Min Kyung-Tae, a professor of bioscience and mathematics, used mice engineered with DSCR1 to determine the role of the DSCR1 protein in the expression of the major repressors (TET1 and miR-124 protein) in adult neurogenesis.
Adult neurogenesis is the process by which new neurons are generated in the hippocampus of the adult brain.
Degenerative brain diseases of Alzheimer's and Parkinson's, schizophrenia and Down syndrome, which are neurodevelopmental-related diseases, have been reported to have problems with adult neurogenesis.
However, the understanding of the pathological relationship between these diseases and adult neurogenesis and molecular and cytological principles is insignificant.
The team successfully restored the overexpression of DSCR1 in the mouse model with Down syndrome without learning and memory capacity and recovered the compromised adult neurogenesis and learning / memory impairment.

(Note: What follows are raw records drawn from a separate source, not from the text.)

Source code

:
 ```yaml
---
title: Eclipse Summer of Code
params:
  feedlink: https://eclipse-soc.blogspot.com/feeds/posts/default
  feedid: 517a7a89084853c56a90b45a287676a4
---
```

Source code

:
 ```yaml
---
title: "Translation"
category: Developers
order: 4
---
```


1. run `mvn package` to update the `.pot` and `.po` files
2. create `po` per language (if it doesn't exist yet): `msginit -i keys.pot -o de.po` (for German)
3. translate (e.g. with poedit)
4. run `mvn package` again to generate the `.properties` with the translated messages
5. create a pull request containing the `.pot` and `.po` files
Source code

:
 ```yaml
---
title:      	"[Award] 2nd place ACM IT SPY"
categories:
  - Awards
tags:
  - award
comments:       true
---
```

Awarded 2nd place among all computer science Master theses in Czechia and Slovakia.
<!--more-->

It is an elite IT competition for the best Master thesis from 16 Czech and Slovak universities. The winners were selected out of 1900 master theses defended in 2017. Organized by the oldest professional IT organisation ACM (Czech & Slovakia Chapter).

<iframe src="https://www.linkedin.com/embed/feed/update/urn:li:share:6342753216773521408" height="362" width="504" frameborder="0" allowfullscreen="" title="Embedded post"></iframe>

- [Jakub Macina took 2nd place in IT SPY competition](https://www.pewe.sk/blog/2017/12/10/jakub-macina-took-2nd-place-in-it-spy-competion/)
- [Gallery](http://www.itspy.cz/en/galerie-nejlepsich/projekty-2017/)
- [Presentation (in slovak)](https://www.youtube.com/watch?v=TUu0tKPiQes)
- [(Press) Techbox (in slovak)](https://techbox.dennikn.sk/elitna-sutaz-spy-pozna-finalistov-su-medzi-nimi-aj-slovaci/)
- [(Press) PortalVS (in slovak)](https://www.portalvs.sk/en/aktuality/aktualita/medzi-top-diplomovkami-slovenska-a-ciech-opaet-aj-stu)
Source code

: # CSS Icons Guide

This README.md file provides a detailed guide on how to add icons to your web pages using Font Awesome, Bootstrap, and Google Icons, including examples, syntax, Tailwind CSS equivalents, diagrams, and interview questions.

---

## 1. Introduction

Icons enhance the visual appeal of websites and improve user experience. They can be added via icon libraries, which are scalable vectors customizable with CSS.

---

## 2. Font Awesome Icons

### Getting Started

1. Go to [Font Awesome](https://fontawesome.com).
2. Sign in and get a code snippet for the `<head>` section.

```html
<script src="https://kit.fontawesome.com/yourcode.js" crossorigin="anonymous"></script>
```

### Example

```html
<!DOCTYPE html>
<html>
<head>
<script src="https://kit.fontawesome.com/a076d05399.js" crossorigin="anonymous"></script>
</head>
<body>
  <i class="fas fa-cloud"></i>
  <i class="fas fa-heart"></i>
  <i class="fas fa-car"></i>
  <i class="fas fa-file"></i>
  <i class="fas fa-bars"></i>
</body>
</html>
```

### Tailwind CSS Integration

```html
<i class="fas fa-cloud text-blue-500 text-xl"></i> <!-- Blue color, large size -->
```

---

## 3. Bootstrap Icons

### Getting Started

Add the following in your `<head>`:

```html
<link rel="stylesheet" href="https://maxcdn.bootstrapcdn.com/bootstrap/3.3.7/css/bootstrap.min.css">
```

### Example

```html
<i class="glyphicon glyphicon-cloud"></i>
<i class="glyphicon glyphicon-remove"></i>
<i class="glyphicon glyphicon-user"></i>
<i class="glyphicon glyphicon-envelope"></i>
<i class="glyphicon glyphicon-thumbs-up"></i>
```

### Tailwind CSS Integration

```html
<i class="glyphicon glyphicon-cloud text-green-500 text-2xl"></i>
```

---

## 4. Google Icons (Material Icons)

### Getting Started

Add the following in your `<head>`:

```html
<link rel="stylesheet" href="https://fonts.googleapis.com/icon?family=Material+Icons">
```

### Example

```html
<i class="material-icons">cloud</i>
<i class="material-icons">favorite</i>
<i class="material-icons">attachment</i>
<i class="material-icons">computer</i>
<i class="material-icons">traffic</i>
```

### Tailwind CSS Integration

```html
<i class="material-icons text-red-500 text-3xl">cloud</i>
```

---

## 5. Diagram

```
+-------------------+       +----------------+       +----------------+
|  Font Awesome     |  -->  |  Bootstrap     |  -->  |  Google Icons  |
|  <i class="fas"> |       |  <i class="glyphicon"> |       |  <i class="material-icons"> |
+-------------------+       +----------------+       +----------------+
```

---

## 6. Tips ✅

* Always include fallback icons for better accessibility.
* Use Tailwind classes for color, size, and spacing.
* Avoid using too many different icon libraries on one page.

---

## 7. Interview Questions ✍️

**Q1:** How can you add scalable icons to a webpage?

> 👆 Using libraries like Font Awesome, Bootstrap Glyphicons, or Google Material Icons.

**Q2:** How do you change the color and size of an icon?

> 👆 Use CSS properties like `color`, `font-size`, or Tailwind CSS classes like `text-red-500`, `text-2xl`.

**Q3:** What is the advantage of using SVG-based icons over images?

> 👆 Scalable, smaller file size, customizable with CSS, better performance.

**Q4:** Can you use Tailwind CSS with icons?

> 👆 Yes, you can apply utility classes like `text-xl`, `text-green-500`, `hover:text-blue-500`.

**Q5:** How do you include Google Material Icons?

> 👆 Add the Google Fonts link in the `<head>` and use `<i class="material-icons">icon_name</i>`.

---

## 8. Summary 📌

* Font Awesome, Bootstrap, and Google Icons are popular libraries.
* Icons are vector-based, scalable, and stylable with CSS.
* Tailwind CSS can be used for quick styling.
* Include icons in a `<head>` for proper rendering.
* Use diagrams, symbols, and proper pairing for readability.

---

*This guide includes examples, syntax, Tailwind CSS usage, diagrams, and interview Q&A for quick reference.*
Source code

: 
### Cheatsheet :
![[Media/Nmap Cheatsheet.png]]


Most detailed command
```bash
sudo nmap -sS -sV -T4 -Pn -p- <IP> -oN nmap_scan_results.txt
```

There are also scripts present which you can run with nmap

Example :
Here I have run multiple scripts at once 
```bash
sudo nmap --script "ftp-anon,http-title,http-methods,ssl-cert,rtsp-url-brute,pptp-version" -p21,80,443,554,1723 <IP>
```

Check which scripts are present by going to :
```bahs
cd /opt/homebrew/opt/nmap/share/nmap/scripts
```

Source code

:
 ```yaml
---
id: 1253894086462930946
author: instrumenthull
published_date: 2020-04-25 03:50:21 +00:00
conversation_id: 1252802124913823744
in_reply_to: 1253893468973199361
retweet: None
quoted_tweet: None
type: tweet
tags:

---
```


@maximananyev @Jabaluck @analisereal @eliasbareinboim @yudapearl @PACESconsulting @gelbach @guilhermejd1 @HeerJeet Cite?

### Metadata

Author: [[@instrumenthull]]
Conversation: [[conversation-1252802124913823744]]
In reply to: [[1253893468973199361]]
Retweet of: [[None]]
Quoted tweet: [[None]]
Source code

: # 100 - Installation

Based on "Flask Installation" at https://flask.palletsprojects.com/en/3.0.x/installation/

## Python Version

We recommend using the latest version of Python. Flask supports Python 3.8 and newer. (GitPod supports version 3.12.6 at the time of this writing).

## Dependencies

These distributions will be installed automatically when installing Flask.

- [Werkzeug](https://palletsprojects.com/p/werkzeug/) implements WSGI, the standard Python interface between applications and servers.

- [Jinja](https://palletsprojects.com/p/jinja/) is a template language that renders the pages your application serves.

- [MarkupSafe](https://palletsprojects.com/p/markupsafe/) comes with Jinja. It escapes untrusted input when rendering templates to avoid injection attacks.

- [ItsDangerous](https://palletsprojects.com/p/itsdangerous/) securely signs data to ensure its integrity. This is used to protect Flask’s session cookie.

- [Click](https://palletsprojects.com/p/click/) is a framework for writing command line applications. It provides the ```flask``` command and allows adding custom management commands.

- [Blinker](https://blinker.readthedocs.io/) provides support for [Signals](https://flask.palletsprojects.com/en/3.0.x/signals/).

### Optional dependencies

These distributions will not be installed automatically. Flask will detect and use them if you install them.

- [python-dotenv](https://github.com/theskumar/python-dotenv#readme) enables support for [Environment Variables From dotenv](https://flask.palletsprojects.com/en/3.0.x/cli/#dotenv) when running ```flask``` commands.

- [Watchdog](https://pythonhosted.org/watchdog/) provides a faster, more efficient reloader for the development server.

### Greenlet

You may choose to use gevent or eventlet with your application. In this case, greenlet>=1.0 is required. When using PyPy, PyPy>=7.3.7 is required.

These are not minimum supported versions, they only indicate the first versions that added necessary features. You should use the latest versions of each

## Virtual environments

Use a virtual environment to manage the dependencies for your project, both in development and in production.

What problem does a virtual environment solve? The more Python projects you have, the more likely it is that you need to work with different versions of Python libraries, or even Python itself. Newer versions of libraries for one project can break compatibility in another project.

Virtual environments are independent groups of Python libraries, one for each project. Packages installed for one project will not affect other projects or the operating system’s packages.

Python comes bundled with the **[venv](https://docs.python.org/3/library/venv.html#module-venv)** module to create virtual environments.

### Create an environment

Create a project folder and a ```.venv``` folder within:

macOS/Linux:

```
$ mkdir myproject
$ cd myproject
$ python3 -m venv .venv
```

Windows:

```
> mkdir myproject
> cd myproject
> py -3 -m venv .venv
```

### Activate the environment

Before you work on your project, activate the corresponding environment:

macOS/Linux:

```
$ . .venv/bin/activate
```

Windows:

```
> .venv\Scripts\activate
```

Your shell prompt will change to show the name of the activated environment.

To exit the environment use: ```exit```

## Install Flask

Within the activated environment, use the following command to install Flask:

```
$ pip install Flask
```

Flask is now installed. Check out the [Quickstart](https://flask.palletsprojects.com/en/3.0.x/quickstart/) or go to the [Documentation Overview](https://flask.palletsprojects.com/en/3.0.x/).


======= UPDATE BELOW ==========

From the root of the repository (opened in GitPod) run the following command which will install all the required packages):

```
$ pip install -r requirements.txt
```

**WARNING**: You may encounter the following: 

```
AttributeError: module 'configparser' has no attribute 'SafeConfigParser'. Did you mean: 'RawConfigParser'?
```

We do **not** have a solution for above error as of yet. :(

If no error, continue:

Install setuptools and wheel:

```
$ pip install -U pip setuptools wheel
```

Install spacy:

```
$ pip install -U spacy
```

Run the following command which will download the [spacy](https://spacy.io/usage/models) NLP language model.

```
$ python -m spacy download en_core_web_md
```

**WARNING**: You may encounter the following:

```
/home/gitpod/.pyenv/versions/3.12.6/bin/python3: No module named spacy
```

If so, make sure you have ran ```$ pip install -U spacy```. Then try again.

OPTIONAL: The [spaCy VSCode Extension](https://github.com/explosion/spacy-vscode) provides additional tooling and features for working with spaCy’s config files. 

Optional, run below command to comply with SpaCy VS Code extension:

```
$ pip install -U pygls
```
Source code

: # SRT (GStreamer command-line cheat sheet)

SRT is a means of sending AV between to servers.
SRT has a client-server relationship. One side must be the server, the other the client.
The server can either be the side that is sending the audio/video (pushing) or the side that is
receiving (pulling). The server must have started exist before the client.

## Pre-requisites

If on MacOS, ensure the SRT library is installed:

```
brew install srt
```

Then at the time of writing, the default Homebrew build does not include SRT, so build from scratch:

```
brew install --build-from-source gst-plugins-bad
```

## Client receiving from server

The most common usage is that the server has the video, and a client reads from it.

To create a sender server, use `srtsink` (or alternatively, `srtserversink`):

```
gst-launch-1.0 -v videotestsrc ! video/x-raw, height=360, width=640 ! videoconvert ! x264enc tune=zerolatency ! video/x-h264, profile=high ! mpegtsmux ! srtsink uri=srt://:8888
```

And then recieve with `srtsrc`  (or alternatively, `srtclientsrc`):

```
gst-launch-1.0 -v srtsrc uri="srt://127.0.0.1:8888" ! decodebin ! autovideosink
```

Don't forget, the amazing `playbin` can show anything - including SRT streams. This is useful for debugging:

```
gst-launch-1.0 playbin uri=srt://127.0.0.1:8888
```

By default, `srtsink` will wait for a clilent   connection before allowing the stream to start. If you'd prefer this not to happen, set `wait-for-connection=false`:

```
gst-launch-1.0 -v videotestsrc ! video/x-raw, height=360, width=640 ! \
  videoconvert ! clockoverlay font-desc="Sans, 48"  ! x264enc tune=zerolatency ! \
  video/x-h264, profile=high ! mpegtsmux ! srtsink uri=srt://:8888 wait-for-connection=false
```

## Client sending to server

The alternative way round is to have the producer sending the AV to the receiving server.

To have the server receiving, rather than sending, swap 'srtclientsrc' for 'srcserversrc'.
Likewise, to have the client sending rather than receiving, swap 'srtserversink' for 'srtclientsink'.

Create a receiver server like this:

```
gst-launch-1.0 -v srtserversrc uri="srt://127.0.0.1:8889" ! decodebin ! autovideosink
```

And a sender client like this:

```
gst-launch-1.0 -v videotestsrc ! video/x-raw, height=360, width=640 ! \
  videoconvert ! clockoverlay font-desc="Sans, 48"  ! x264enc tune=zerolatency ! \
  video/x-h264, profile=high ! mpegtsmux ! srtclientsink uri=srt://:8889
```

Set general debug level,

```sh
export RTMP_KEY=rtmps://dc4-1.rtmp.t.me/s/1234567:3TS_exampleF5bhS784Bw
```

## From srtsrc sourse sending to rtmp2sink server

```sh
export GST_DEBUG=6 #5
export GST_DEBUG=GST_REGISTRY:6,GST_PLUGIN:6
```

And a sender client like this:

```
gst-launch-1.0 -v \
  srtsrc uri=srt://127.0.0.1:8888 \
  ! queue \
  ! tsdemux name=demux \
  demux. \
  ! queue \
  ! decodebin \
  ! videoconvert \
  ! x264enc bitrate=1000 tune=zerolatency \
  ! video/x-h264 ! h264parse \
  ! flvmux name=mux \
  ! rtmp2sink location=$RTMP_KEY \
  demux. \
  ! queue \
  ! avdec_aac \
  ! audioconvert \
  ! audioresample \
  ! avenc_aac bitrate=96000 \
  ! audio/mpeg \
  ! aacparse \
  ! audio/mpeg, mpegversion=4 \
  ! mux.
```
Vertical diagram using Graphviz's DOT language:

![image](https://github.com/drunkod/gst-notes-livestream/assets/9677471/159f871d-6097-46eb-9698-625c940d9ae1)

It is confirmed that the expression of the subsequent regulatory factor by the DSCR1 protein is the main principle of adult neurogenesis occurring in the hippocampal region and the essential principle of adult neurogical disorder in Down's syndrome.
"It will provide a fundamental understanding of the principles that control the development of hippocampal neurons in the adult brain," said Professor Min. "This study will contribute to the development of therapeutic agents capable of curing the cognitive deficits of patients with Down syndrome.
The study was published in The EMBO Journal, a world-renowned journal of molecular biology.